Admira Dini Salim: many women in Indonesia take on work that allows them time to take care of their families. Many women didn’t see political parties as safe spaces to work, including because of late-night meetings.
Dina Afrianty: Indonesia is a very large country which stretches across many islands, which makes things harder. For example, Indonesian girls in rural areas have had difficulty accessing educating. Another issue is the lack of childcare. Conservatives claim that LGBT issues emerge because children aren’t being ‘properly’ cared for and educator.
Question: could you talk about alliances happening across classes, and between secular and religious feminists, happening in Indonesia and Tunisia?
Najla Abbes:
we have a charter of shared beliefs, and we recruit and support anyone who is willing to adhere to that charter. The first provision is that women and men are unconditionally equal and deserve equal participation as citizens.
Ghazoua Ltaief: there are no alliances, unfortunately, between ‘modern feminists’ and Islamists, or conservative feminists. I have personally participated in many roundtables, focus groups, etc that bring together women from different backgrounds. There’s always some way to find ground for common communication, but going deeper there are always divisions. I’m not a feminist, because I work more on youth issues.
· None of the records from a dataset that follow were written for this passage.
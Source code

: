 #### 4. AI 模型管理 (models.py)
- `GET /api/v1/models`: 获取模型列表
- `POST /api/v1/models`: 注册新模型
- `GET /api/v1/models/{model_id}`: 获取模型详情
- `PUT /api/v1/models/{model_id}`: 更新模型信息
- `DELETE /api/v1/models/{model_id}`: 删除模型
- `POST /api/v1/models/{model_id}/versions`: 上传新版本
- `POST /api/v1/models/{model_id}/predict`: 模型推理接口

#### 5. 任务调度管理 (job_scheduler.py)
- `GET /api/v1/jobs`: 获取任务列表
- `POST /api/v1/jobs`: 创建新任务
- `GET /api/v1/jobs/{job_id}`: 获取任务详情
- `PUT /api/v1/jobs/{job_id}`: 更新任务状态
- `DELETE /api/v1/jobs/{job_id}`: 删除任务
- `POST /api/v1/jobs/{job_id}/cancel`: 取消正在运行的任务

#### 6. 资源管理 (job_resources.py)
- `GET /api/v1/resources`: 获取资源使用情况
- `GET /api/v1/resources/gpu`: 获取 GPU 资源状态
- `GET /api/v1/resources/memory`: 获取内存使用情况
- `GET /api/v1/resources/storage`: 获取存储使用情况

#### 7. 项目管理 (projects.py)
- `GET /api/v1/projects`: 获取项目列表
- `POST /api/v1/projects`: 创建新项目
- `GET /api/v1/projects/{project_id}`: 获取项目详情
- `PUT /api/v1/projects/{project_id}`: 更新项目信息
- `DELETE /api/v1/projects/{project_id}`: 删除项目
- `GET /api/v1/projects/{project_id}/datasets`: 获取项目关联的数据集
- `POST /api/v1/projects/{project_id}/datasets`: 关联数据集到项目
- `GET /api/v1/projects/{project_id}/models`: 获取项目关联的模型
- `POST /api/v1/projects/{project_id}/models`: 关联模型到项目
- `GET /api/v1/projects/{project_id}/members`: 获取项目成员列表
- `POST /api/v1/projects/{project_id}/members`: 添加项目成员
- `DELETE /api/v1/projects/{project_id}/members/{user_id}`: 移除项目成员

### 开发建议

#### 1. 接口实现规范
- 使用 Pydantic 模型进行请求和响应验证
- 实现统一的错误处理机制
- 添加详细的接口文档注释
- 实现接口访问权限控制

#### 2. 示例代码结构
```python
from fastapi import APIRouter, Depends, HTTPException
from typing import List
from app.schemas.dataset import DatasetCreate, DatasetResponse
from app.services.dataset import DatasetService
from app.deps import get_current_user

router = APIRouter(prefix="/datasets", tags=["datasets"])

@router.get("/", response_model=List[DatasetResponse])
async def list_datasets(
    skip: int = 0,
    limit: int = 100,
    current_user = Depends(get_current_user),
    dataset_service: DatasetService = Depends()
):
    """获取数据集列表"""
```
But what I’ve been noticing is that there’s a deep division.
Najla Abbes: when we talk about alliances, I think about women working together too. When we started working in the field, we noticed that there were claims that we were too new, we didn’t know what was going on, and we lacked legitimacy. It took older organisations some time to realise that we all work together on the same cause, but now we are working together. When the old constitution draft talked about gender ‘complementarity’, we protested on the streets and there were over 100 associations involved in that. We come together around these threats to our lives.